Entre los involucrados en las actividades se encontraron representantes de Nvidia, la alcaldesa de la alcaldía Cuauhtémoc Alessandra Rojo de la Vega, así como académicos de la Universidad Nacional Autónoma de México y la Universidad Autónoma Metropolitana, incluyendo a Enrique Soto Astorga y Luis Felipe Jiménez García de la Facultad de Ciencias de la UNAM, y Paola Hernández Chávez de la UAM.
Las discusiones se centraron en las implicaciones del desarrollo tecnológico de IA en diferentes ámbitos de la vida cotidiana, desde perspectivas tecnológicas hasta gubernamentales y académicas, según reportes de medios especializados como EL PAÍS en su suplemento Babelia, 24-horas.mx y Quadratín México.
El contexto de estos debates se da en un momento de rápida adopción de tecnologías de inteligencia artificial en múltiples sectores, con preguntas emergentes sobre cómo estas herramientas modifican la producción cultural, las expresiones artísticas y las dinámicas sociales en el país.

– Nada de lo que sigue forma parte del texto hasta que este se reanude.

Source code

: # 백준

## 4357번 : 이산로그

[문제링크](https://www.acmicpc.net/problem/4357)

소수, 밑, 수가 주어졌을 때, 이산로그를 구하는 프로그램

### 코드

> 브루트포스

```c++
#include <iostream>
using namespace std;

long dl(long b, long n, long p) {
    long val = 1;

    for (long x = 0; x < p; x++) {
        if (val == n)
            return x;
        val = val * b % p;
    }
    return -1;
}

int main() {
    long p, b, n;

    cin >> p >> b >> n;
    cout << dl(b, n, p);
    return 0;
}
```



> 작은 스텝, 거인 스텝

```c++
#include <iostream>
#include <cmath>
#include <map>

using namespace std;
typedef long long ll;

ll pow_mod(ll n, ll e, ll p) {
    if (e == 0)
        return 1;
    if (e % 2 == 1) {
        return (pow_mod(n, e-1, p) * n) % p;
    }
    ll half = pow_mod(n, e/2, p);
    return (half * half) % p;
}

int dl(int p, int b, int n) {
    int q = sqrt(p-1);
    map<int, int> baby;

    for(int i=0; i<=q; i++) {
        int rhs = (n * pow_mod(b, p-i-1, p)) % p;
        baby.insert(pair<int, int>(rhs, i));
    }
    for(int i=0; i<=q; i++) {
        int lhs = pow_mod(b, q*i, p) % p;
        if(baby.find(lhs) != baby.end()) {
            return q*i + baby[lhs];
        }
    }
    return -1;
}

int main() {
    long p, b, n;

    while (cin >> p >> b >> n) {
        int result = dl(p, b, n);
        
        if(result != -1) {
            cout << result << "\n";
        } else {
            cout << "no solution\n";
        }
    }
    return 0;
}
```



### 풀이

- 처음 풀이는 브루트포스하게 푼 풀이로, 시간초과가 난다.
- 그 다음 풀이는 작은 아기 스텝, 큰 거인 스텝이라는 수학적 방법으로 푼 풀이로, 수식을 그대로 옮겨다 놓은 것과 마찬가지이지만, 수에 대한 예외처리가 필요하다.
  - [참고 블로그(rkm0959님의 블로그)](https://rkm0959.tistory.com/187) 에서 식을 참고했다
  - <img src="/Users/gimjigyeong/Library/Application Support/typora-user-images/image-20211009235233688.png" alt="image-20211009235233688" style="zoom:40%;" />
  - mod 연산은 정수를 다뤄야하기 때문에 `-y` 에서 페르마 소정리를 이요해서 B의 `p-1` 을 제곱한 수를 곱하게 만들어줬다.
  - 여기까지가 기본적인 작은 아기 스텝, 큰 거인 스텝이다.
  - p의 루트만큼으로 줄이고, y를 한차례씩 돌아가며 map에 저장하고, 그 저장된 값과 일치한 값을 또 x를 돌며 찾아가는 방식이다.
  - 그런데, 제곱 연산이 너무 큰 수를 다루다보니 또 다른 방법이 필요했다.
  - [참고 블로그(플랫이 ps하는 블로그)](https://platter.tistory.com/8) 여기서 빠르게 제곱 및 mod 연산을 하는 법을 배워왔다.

La participación de autoridades locales como la alcaldesa de Cuauhtémoc refleja el interés del gobierno en comprender y regular los efectos de estas tecnologías emergentes en espacios urbanos y comunidades locales.
Desde el ámbito académico, las facultades de ciencias de las universidades públicas mexicanas han mostrado atención al tema, posicionando el análisis crítico de la IA como parte de sus programas de investigación y discusión pública.
Los eventos coinciden con el contexto próximo de la Copa Mundial de Fútbol 2026, torneo que se espera utilice diversas tecnologías avanzadas y que pone a México en el foco de la innovación tecnológica internacional.
La información disponible no incluye cifras específicas sobre adopción o impacto económico de las tecnologías mencionadas, ni declaraciones oficiales detalladas de las empresas tecnológicas participantes frente a las críticas estéticas hacia sus nuevos desarrollos.